Most countries meet e-passport deadline

New passports with biometric chips will help DHS officials detect fraudulent documents.

All but three of the 27 countries participating in a program to allow short-term visitors to enter the United States without visas have met a deadline to begin inserting computer chips with biometric data in passports, the Homeland Security Department announced Thursday.

Any passport issued by Visa Waiver Program nations from Oct. 26 on must include the chip, which is designed to curb fraud.

The e-passports only can be used by visitors who are planning on staying 90 days or less. Australia, Japan and more than a dozen European nations participate in the waiver program. It began in 1986, when the State Department was looking for ways to eliminate unnecessary barriers to travel. Since the Sept. 11, 2001, attacks, DHS has become involved, and information security has been given a higher priority.

"The upgrade to e-passports is a significant advance in preventing terrorists from using lost or stolen passports to obtain entry into the United States," DHS Secretary Michael Chertoff said.

The three countries that failed to meet the deadline are Brunei, Andorra and Liechtenstein. Visitors from these countries must continue to present a visa along with passports to gain entry to the United States, until their countries get up to speed on the new requirement.

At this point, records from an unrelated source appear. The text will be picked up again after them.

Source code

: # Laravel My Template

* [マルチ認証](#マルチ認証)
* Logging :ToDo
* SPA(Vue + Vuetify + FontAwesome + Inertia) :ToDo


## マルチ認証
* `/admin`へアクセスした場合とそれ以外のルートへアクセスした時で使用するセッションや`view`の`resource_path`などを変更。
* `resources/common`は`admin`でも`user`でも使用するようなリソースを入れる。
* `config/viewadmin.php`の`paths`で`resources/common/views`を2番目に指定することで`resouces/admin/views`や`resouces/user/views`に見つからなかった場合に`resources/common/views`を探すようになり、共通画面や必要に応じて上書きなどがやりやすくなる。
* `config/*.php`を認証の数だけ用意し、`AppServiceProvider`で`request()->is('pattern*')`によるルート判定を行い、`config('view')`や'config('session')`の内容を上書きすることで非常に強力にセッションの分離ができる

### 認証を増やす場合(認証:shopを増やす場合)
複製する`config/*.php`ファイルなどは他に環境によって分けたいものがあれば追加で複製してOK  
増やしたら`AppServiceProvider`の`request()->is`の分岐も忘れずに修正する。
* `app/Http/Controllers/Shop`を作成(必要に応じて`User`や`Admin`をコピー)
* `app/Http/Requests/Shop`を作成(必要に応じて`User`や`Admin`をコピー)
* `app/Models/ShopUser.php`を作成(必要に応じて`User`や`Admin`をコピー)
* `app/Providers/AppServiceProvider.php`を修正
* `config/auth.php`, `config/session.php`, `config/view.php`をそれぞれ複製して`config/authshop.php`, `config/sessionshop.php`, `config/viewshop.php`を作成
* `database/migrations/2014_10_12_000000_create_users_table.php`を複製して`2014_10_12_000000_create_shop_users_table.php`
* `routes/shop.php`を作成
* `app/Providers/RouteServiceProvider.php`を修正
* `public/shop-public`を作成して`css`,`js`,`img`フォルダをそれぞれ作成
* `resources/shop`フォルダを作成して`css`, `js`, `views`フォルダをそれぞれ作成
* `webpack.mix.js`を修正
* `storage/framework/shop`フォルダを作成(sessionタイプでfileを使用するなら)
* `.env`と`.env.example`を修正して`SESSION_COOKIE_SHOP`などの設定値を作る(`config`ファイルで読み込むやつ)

Citizens of the remaining 24 countries must continue to present a visa until they secure one of the new e-passports, with some exceptions. Anyone with a passport issued prior to Oct. 26, 2005, with a "machine readable zone," which is a series of codes at the bottom of the personal information page, may enter without a visa.

Visitors with passports issued in the past year that have a digital photo attached to the personal information page can also enter without a visa. But photographs laminated to the document are not acceptable, DHS said.

The new e-passports contain a marking at the front of the booklet, toward the bottom, that identifies them as the updated version. They will be scanned to ensure that the biometric data -- for example, a digital photograph -- contained within the document is identical to that on the chip. Should the chip's data fail to match, the carrier of the passport will be subject to an additional inspection.

Customs and Border Protection officials, who are charged with checking the various forms of passports visitors present, "have been trained on this," DHS spokeswoman Kimberly Weissman said.